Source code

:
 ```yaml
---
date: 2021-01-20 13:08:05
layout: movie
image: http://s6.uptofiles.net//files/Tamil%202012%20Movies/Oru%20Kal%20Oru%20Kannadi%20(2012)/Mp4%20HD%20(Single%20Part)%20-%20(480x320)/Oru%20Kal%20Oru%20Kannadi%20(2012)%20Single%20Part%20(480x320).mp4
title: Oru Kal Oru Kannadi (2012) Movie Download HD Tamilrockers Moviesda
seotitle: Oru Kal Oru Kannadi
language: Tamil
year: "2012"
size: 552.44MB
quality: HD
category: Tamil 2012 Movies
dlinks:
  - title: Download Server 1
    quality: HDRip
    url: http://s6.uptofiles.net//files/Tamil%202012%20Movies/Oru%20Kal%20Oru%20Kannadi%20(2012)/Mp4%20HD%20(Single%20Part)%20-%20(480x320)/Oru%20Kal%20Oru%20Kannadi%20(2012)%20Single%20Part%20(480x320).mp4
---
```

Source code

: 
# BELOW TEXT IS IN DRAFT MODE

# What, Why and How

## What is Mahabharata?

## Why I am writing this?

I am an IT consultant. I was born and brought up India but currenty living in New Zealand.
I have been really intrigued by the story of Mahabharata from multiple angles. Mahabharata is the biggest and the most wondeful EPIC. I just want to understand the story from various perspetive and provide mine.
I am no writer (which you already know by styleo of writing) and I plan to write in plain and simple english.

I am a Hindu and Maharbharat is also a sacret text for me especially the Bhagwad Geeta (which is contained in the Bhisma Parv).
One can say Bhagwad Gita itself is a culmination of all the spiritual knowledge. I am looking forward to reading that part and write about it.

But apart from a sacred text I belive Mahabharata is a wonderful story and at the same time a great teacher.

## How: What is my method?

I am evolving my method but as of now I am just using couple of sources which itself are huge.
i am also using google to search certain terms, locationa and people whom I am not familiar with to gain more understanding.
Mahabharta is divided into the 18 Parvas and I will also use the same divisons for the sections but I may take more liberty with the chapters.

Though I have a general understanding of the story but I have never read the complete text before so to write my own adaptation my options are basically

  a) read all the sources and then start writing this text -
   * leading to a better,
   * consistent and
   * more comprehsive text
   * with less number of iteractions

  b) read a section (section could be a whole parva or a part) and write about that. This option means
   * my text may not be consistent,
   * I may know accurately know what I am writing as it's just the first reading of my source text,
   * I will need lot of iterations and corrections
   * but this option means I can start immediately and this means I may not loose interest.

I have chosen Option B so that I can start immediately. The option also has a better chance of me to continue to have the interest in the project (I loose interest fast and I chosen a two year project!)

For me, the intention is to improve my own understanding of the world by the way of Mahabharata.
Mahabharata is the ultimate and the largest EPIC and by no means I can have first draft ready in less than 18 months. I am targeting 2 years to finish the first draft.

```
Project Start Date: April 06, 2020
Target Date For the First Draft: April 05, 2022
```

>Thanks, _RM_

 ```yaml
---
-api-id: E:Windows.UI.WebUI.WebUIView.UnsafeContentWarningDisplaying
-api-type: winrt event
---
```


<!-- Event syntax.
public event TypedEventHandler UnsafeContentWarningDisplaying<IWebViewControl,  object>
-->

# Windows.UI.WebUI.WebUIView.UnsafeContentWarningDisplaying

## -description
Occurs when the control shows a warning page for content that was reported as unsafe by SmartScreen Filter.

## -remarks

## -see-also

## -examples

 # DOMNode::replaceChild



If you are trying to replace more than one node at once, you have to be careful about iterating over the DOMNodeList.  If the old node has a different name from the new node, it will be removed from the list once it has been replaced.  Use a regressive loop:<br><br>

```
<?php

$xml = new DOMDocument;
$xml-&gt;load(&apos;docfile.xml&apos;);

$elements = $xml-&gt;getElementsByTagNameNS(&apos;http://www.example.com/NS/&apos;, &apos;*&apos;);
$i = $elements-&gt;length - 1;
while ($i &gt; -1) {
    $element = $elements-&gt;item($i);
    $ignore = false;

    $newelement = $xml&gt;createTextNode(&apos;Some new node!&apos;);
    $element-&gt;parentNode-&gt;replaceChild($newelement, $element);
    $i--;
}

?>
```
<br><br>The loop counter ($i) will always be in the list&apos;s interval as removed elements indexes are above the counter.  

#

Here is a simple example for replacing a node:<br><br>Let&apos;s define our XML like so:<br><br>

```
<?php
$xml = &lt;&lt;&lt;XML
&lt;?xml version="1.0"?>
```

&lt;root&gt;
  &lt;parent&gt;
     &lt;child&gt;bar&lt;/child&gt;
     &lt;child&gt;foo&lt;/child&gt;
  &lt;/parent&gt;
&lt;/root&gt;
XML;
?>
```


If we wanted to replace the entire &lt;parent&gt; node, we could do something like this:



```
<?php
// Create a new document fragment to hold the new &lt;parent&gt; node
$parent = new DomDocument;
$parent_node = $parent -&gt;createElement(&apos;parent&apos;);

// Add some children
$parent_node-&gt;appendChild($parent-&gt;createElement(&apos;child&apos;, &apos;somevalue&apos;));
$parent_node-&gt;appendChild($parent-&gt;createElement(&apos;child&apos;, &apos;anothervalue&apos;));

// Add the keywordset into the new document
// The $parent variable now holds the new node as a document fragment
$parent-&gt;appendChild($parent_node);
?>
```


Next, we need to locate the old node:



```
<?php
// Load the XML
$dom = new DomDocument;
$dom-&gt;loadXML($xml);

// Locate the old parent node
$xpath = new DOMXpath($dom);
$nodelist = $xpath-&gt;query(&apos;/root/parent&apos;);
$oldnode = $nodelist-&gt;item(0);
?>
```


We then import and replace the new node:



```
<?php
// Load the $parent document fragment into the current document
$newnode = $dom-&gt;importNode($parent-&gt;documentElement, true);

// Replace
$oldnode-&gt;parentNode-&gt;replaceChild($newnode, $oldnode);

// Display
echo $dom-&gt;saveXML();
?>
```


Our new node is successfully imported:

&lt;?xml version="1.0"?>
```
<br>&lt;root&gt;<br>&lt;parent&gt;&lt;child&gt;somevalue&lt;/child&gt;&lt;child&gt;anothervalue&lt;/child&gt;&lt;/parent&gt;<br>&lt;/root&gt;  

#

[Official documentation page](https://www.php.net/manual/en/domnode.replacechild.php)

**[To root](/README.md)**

---+---

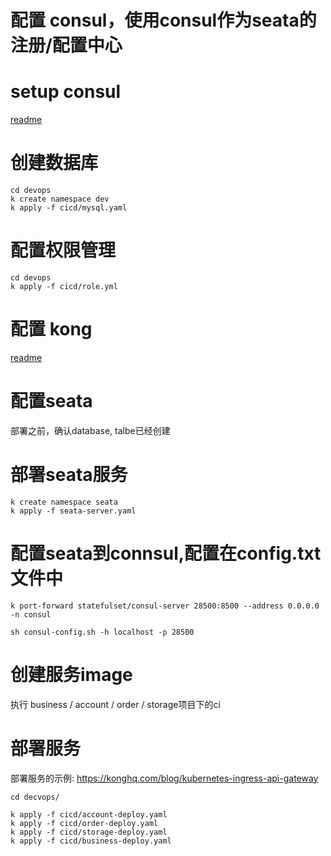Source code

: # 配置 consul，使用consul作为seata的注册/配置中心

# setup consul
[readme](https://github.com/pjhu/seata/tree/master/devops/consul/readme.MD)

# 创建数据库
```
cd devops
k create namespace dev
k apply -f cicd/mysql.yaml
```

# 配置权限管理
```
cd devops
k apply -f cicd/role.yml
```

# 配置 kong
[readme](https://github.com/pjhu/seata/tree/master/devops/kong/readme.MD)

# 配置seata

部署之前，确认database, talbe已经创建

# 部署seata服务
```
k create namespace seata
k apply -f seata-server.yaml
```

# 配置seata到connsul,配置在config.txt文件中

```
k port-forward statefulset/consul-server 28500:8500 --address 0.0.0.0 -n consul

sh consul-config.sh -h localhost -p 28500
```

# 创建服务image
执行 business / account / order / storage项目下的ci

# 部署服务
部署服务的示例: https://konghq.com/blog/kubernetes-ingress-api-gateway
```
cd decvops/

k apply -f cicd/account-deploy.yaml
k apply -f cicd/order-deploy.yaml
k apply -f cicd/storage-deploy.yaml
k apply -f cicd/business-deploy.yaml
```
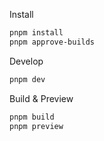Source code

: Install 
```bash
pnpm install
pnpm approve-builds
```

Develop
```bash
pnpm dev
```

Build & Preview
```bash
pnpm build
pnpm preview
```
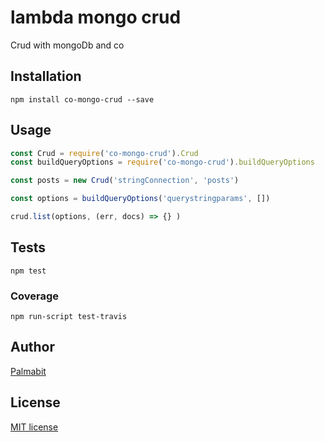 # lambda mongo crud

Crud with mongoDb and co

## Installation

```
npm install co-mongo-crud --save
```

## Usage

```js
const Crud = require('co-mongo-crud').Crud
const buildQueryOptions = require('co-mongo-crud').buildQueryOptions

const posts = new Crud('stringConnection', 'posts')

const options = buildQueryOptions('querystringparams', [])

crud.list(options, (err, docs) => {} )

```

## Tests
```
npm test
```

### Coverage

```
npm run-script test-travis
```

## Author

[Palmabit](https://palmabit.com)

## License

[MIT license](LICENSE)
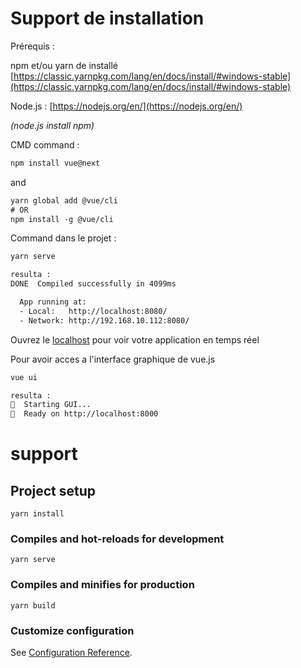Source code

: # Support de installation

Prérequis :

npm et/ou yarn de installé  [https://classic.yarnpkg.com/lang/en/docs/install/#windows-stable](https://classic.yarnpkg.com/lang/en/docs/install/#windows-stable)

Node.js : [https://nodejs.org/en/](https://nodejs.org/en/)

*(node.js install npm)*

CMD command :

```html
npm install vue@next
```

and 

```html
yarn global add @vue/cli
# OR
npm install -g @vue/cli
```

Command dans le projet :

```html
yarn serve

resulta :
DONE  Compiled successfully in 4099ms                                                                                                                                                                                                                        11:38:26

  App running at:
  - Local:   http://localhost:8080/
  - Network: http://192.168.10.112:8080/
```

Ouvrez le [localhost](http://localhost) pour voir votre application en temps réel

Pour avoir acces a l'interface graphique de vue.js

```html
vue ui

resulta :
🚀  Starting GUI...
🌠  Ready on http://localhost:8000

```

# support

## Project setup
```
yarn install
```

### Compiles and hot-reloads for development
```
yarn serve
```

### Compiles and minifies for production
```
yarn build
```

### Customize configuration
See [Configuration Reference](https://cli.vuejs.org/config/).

---+---

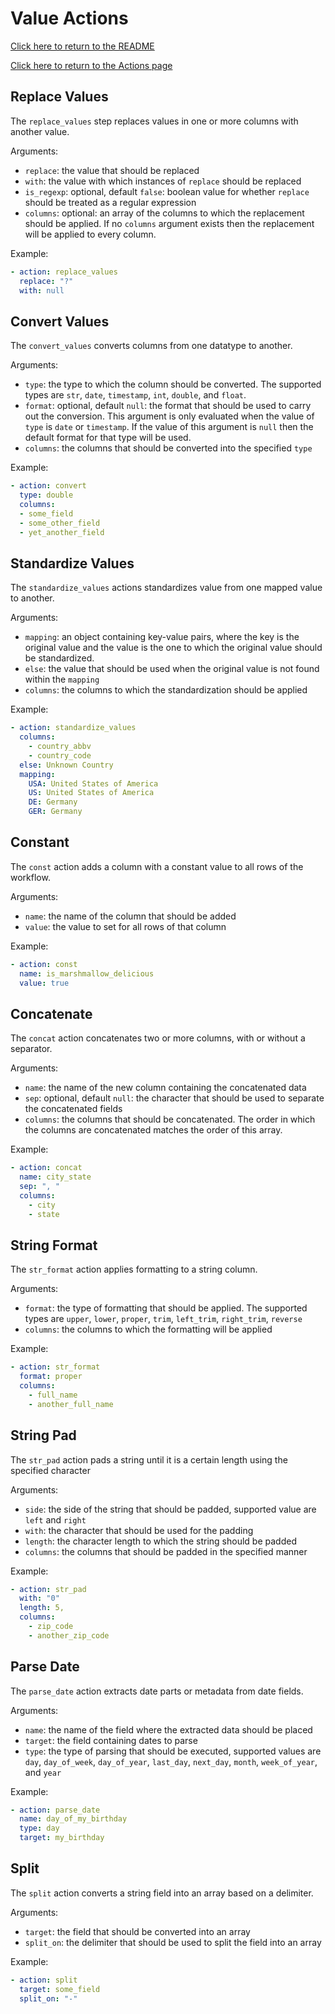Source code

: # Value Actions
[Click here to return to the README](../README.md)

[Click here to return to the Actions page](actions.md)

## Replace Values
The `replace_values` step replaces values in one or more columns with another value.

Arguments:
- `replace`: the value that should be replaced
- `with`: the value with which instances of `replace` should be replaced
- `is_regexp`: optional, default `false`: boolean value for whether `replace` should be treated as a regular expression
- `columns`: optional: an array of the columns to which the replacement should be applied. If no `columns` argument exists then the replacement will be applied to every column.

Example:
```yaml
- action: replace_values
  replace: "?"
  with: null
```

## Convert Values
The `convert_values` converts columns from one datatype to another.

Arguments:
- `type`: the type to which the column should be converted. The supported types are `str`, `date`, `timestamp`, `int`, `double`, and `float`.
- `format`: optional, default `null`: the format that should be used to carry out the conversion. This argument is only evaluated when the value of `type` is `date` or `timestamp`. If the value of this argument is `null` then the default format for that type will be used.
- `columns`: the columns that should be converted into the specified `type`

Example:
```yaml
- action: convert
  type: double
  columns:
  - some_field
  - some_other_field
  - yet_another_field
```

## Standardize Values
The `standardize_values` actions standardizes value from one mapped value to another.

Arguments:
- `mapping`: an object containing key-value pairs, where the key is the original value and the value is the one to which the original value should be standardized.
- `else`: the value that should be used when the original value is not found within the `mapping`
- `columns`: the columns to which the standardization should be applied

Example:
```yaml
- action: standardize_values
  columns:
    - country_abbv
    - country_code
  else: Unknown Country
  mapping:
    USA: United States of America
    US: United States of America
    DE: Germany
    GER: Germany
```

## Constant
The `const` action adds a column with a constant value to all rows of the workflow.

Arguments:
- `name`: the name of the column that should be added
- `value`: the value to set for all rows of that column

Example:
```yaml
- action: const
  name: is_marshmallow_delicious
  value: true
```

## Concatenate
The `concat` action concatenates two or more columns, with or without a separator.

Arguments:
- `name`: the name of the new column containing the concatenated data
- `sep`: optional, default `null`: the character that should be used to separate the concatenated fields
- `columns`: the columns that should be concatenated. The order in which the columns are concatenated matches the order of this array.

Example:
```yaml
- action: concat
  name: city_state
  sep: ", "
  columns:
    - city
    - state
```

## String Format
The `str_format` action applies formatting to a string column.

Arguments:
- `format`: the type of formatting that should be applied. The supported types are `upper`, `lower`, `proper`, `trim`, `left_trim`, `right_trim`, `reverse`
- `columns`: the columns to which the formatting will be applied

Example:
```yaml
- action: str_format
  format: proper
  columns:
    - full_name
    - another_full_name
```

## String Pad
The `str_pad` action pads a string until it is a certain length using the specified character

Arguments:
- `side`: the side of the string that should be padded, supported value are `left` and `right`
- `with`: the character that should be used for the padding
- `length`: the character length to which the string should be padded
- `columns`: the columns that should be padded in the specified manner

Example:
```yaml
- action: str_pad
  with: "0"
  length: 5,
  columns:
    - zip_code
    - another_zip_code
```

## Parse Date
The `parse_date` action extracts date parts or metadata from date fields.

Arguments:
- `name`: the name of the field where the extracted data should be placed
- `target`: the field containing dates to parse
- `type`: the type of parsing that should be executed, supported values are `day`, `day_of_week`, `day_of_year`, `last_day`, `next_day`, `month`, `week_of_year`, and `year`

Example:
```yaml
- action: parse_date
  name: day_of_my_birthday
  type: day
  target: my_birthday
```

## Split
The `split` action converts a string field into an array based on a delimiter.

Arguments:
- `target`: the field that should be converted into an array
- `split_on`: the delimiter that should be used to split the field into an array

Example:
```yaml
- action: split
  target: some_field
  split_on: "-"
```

---+---

• _Exercise brief_:
In the entries above, find each line that has the word "sources". Copy it.

• _Solution to the exercise_:
I am evolving my method but as of now I am just using couple of sources which itself are huge.
  a) read all the sources and then start writing this text -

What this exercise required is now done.